Es war mein zweites Trio, denn es gab schon eines in Israel. Der Cellist war der Sohn von Golda Meir. Jedes Wochenende fuhren wir zum Schabbat in einen Kibbuz, um Geld zu verdienen.

Fehlt Ihnen das Trio?
Natürlich. Es ist mir ans Herz gewachsen. Es ist so, als wenn Sie mich fragen würden, ob mir meine Frau fehlt, die vor einigen Monaten gestorben ist. Sie fehlt mir sehr. Aber man muss lernen, zu verzichten und sich an dem zu erfreuen, was das Leben zu bieten hat.

Der verstorbene Geiger Isaac Stern gelobte, in Deutschland keine Konzerte geben zu wollen. Sie sehen das anscheinend anders.
Meine Einstellung unterscheidet sich von der seinen, und zwar aus dem Grund, dass meine Frau, die Israelin war, es mir gestattete. Allerdings nur unter der Bedingung, dass ich das Geld, das ich in Deutschland verdiene, Israel schenke. Eine großartige Idee! Man darf nie vergessen, dass ich Jude bin und die Schoa nicht vergesse. Ich bin am Leben geblieben, ich bin nicht in den Ofen gekommen. Ich muss dem Land dankbar sein, das mir die Erziehung und den Glauben an die Menschheit zurückgab.

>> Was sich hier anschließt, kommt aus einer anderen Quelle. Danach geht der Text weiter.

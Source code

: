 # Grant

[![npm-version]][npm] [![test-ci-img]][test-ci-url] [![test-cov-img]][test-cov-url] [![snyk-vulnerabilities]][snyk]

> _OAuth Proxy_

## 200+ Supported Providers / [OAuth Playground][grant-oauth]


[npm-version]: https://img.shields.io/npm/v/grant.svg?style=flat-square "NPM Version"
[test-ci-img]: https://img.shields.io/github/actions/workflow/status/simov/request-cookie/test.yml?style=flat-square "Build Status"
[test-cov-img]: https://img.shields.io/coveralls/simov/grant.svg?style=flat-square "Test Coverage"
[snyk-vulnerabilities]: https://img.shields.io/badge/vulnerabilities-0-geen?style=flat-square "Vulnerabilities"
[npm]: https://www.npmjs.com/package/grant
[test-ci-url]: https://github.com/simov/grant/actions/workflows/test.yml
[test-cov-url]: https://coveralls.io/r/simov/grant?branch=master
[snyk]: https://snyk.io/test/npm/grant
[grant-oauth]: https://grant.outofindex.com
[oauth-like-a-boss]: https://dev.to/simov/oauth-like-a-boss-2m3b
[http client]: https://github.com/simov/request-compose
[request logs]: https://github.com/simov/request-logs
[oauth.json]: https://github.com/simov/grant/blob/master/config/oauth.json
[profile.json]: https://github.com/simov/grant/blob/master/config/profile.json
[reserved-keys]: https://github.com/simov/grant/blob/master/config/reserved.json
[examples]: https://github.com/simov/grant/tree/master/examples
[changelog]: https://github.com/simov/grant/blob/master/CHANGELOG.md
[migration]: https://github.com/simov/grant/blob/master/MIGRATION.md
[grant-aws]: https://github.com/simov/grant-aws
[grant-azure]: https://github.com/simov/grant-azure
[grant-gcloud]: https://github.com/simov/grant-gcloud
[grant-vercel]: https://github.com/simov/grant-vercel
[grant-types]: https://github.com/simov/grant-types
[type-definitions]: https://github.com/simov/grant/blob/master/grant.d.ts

Sie unterrichten, geben Meisterkurse, gehören Jurys an und konzertieren. Welche Ziele haben Sie in nächster Zukunft?
Man kann sich eine größere Karriere nicht vorstellen – in keinem Alter. Als ich das Trio aufgab, hätte ich mir nie träumen lassen, dass ich so eine Karriere beginnen könnte. Und doch ist es geschehen. Das macht mich glücklich. Meine Finger funktionieren nur bei meinem Handy nicht.

Mit dem Musiker sprach Christine Schmitt.

Die Verleihung des Echo Klassik wird am Sonntag, den 18. Oktober, um 22 Uhr im ZDF ausgestrahlt. Am Dienstag, den 27. Oktober, spielt Menahem Pressler mit der Sächsischen Staatskapelle Dresden unter der Leitung von Christian Thielemann das Mozart-Klavierkonzert B-Dur KV 595.